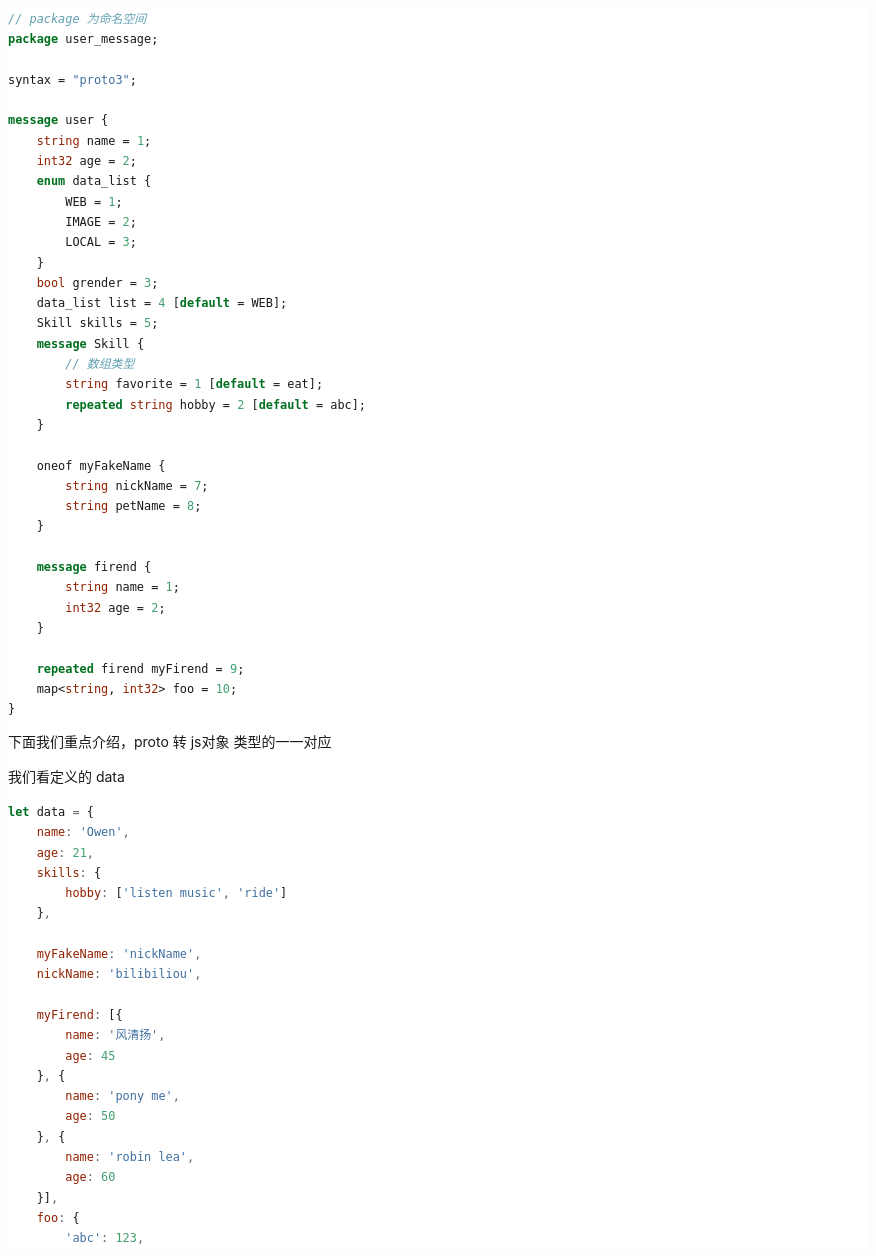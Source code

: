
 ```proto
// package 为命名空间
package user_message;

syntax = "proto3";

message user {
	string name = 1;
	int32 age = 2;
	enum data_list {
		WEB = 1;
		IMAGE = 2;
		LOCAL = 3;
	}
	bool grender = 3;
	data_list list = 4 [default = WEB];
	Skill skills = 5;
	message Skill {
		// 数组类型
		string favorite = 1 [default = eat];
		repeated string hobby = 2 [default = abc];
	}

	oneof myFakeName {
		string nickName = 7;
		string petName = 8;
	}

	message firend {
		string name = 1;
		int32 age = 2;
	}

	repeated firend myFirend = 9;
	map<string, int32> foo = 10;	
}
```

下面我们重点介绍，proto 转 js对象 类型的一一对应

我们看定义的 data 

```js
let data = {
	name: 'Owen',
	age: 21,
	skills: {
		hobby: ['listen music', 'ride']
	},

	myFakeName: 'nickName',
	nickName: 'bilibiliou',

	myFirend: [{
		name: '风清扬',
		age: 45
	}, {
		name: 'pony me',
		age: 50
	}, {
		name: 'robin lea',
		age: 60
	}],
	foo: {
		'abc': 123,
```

**What you need to do:** Please repeat the entries above exactly, leaving out any pictures.

**Problem solution:**
Source code

:
 ```proto
// package 为命名空间
package user_message;

syntax = "proto3";

message user {
	string name = 1;
	int32 age = 2;
	enum data_list {
		WEB = 1;
		IMAGE = 2;
		LOCAL = 3;
	}
	bool grender = 3;
	data_list list = 4 [default = WEB];
	Skill skills = 5;
	message Skill {
		// 数组类型
		string favorite = 1 [default = eat];
		repeated string hobby = 2 [default = abc];
	}

	oneof myFakeName {
		string nickName = 7;
		string petName = 8;
	}

	message firend {
		string name = 1;
		int32 age = 2;
	}

	repeated firend myFirend = 9;
	map<string, int32> foo = 10;	
}
```

下面我们重点介绍，proto 转 js对象 类型的一一对应

我们看定义的 data 

```js
let data = {
	name: 'Owen',
	age: 21,
	skills: {
		hobby: ['listen music', 'ride']
	},

	myFakeName: 'nickName',
	nickName: 'bilibiliou',

	myFirend: [{
		name: '风清扬',
		age: 45
	}, {
		name: 'pony me',
		age: 50
	}, {
		name: 'robin lea',
		age: 60
	}],
	foo: {
		'abc': 123,
```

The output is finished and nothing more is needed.